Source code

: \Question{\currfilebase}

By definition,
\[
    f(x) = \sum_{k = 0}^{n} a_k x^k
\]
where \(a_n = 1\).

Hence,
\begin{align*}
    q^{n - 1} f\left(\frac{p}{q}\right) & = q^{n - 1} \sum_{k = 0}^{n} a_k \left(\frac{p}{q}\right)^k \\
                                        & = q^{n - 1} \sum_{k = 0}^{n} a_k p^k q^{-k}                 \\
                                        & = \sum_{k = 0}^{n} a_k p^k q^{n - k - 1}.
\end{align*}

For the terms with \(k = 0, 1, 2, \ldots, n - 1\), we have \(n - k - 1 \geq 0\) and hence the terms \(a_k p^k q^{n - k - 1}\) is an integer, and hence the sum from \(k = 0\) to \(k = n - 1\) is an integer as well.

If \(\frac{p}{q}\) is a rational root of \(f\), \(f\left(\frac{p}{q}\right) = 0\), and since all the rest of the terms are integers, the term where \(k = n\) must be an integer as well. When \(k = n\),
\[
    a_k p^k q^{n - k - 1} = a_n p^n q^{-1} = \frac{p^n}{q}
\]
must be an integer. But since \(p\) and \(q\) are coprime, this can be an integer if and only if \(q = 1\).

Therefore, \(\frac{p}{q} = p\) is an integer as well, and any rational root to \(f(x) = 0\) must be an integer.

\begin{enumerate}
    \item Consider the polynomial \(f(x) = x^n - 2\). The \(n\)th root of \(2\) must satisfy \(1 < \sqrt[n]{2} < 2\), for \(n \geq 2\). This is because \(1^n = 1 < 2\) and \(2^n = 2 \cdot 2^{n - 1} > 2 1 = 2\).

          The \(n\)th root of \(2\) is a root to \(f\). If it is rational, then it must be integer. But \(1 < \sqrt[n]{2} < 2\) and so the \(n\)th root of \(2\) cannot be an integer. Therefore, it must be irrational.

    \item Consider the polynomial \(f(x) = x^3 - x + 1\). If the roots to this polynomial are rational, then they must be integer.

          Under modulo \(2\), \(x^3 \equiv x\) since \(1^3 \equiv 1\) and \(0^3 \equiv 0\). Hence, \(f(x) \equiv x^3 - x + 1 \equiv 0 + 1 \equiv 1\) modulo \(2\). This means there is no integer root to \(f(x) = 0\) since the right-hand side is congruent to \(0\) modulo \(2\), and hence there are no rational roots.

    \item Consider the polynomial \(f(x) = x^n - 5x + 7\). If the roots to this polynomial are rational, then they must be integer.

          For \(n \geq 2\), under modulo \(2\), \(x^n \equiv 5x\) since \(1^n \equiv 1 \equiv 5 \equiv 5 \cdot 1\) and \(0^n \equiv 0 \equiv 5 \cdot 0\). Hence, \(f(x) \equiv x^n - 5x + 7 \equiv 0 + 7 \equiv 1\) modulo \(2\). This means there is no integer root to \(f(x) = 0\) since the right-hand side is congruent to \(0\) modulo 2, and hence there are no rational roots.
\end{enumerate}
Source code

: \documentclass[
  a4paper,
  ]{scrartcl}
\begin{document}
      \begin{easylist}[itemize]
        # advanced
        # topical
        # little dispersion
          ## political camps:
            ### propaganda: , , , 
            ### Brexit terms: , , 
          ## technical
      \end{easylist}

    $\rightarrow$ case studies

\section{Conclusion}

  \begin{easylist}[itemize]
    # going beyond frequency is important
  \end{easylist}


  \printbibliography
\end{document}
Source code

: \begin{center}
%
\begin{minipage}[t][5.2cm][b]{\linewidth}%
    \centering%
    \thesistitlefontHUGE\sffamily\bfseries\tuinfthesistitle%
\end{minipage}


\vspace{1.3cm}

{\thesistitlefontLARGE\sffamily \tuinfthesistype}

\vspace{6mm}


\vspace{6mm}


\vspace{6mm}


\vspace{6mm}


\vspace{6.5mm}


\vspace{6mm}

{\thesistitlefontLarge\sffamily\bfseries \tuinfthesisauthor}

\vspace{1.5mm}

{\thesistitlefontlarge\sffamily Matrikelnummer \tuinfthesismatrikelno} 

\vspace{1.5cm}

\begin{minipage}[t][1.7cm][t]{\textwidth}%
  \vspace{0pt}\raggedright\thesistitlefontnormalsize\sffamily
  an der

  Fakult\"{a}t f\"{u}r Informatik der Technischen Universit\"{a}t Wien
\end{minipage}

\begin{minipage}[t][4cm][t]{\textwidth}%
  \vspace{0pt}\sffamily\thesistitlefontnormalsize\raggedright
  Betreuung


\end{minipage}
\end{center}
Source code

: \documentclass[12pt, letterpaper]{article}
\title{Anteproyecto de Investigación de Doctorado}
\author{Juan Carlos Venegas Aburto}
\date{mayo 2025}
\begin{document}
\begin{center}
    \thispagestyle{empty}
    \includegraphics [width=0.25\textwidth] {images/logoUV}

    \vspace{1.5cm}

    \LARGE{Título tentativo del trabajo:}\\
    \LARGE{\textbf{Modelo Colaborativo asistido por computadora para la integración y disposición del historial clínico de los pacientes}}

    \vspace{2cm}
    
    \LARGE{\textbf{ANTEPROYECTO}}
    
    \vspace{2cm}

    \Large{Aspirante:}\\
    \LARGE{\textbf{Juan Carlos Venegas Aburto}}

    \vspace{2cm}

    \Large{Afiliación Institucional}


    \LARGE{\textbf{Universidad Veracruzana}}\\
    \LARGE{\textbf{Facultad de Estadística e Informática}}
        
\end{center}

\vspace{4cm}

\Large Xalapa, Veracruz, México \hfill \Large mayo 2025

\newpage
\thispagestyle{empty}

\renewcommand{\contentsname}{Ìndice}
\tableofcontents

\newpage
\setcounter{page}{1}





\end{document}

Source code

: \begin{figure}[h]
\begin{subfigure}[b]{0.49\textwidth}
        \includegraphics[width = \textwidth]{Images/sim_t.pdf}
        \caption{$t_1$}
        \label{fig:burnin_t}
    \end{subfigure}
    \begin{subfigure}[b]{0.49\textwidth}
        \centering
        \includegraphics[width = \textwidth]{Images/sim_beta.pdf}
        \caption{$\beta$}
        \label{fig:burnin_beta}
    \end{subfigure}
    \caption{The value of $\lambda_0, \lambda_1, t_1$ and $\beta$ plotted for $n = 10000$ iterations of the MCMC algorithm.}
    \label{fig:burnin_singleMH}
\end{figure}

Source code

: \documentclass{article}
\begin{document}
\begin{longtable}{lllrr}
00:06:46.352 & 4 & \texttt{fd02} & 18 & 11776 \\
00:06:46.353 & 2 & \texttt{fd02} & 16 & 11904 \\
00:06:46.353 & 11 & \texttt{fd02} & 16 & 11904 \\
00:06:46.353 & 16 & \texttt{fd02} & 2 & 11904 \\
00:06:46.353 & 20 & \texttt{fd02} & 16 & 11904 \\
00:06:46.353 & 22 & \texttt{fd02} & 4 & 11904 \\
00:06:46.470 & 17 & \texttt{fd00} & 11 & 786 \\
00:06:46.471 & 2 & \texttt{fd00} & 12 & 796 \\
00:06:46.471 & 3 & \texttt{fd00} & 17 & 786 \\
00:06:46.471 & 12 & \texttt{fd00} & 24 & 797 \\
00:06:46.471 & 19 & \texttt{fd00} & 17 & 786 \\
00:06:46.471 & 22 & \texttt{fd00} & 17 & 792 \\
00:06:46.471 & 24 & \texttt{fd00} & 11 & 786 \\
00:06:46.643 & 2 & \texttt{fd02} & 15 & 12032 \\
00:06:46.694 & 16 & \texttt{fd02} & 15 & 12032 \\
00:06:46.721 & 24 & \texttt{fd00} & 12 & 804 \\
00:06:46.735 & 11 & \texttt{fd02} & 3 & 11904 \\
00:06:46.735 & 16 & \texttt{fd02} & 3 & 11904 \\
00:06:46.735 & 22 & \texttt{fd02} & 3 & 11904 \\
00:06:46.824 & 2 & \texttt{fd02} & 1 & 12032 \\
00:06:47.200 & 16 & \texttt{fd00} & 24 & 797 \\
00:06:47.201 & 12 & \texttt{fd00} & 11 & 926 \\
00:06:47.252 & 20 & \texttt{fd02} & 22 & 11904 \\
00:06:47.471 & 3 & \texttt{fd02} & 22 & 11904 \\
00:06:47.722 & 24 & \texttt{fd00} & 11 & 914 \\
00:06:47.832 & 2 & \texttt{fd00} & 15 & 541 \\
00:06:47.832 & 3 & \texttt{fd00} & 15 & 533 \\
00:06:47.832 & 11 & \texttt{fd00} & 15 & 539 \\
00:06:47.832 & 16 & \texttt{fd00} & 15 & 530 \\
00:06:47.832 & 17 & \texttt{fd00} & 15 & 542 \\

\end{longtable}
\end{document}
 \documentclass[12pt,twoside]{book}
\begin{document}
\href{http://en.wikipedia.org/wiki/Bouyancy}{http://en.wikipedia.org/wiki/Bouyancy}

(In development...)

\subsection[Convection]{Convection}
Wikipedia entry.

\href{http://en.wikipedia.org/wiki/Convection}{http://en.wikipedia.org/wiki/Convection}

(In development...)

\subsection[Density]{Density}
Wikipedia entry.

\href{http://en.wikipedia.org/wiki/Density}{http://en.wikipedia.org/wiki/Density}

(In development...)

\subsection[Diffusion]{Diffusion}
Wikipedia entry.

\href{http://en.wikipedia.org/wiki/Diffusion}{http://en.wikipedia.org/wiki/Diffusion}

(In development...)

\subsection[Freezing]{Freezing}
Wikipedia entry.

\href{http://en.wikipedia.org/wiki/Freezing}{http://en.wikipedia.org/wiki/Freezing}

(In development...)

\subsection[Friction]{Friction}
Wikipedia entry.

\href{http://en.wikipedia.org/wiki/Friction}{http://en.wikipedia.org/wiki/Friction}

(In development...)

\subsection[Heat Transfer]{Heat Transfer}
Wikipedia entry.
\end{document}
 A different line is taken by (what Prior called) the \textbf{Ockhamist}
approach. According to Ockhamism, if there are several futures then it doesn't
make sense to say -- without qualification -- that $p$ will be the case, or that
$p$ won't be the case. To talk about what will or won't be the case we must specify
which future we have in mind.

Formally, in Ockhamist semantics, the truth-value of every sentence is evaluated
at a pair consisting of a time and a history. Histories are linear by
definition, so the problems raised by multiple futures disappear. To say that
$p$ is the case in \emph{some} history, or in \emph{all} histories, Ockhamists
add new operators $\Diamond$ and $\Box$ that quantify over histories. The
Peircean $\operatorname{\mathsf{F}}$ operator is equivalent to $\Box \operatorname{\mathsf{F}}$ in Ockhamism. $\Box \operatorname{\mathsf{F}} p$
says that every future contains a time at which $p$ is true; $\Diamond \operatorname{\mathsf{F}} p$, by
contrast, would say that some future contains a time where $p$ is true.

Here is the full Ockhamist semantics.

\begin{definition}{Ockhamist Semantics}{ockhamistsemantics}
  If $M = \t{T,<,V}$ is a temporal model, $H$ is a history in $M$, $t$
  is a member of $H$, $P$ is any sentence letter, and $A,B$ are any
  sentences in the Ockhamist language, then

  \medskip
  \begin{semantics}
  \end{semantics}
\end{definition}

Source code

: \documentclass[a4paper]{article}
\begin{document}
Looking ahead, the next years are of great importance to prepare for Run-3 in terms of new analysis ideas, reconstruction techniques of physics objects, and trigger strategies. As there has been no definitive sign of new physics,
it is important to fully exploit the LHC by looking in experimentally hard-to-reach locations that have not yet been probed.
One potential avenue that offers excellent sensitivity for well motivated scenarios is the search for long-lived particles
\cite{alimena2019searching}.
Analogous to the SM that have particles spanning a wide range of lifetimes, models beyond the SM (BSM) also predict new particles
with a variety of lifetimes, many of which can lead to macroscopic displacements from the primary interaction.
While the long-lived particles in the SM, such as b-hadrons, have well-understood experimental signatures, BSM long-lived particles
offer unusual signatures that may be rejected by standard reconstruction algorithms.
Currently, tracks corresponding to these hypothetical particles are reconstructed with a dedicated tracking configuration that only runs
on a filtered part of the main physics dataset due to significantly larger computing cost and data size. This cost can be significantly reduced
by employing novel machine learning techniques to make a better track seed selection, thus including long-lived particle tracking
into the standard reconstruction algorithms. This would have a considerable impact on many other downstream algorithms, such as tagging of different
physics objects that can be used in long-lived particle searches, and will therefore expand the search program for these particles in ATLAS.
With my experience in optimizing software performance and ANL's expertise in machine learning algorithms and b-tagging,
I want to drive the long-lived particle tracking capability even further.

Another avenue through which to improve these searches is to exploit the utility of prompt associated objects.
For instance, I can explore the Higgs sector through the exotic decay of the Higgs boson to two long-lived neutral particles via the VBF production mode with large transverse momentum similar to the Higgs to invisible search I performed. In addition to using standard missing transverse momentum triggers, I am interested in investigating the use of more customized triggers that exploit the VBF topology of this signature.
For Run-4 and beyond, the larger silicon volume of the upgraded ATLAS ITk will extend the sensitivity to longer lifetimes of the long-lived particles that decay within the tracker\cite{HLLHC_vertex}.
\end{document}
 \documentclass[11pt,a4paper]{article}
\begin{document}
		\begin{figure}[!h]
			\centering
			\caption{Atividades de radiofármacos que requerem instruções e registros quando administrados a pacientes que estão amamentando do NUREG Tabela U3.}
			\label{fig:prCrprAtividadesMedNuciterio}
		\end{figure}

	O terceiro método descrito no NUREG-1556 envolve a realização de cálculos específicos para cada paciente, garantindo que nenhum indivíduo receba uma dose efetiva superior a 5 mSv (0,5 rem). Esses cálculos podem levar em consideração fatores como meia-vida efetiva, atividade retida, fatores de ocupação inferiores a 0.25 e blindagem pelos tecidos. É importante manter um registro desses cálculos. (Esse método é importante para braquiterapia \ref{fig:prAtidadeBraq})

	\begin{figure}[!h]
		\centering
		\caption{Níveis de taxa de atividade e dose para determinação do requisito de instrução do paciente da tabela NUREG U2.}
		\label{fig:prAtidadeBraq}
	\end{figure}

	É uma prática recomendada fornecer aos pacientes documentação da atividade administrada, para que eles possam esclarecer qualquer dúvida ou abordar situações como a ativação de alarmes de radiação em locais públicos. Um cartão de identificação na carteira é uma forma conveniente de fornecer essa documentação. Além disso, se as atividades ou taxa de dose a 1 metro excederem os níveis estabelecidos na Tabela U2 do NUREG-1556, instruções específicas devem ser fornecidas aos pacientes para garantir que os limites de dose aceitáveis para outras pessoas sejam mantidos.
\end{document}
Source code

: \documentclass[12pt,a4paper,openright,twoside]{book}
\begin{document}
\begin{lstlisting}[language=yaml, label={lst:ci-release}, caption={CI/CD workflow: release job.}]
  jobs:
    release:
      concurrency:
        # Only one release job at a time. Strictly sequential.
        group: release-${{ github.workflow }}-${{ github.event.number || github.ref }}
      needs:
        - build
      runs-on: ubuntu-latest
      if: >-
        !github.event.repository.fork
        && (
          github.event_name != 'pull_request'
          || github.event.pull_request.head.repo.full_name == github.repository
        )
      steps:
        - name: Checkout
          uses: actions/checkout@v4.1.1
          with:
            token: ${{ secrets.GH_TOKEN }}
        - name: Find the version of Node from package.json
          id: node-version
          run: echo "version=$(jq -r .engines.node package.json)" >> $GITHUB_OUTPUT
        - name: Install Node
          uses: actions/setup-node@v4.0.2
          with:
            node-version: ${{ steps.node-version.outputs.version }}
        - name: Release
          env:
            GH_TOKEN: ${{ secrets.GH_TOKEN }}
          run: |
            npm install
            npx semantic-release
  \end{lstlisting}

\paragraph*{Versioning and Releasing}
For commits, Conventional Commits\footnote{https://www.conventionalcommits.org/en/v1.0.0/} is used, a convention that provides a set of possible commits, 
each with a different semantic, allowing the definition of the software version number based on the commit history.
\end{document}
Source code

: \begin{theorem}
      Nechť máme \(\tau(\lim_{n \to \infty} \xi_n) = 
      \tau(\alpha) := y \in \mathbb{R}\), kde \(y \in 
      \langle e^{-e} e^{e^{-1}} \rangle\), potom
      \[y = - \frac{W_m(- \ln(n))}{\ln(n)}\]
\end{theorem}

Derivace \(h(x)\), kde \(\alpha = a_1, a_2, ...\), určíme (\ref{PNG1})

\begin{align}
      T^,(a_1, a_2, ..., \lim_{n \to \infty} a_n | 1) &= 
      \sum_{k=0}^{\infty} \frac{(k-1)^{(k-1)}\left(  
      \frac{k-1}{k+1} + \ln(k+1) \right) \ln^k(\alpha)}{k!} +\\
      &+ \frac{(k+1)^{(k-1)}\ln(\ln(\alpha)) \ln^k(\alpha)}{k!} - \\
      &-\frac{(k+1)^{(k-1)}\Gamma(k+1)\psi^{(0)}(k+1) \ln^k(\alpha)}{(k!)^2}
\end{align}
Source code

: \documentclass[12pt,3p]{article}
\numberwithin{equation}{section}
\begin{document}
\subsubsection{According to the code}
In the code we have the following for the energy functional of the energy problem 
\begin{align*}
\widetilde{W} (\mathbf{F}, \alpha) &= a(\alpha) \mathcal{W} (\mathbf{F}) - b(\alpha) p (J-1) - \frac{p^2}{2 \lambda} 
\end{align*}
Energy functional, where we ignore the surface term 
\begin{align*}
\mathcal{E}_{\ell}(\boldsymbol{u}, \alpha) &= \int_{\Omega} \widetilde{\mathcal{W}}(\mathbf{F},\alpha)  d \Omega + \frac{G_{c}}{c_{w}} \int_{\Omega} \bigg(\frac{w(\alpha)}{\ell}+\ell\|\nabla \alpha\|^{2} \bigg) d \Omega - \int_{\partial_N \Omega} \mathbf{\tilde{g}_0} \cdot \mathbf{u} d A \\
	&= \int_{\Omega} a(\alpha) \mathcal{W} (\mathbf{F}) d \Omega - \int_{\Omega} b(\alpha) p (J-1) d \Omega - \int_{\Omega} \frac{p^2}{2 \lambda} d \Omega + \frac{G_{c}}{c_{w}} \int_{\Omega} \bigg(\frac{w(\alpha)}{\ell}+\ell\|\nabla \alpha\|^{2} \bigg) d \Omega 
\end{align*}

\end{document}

### Task goal
Copy, from the data above, every line where the word "terms" appears.

### Solution to this problem
For the terms with \(k = 0, 1, 2, \ldots, n - 1\), we have \(n - k - 1 \geq 0\) and hence the terms \(a_k p^k q^{n - k - 1}\) is an integer, and hence the sum from \(k = 0\) to \(k = n - 1\) is an integer as well.
If \(\frac{p}{q}\) is a rational root of \(f\), \(f\left(\frac{p}{q}\right) = 0\), and since all the rest of the terms are integers, the term where \(k = n\) must be an integer as well. When \(k = n\),
            ### Brexit terms: , , 
Looking ahead, the next years are of great importance to prepare for Run-3 in terms of new analysis ideas, reconstruction techniques of physics objects, and trigger strategies. As there has been no definitive sign of new physics,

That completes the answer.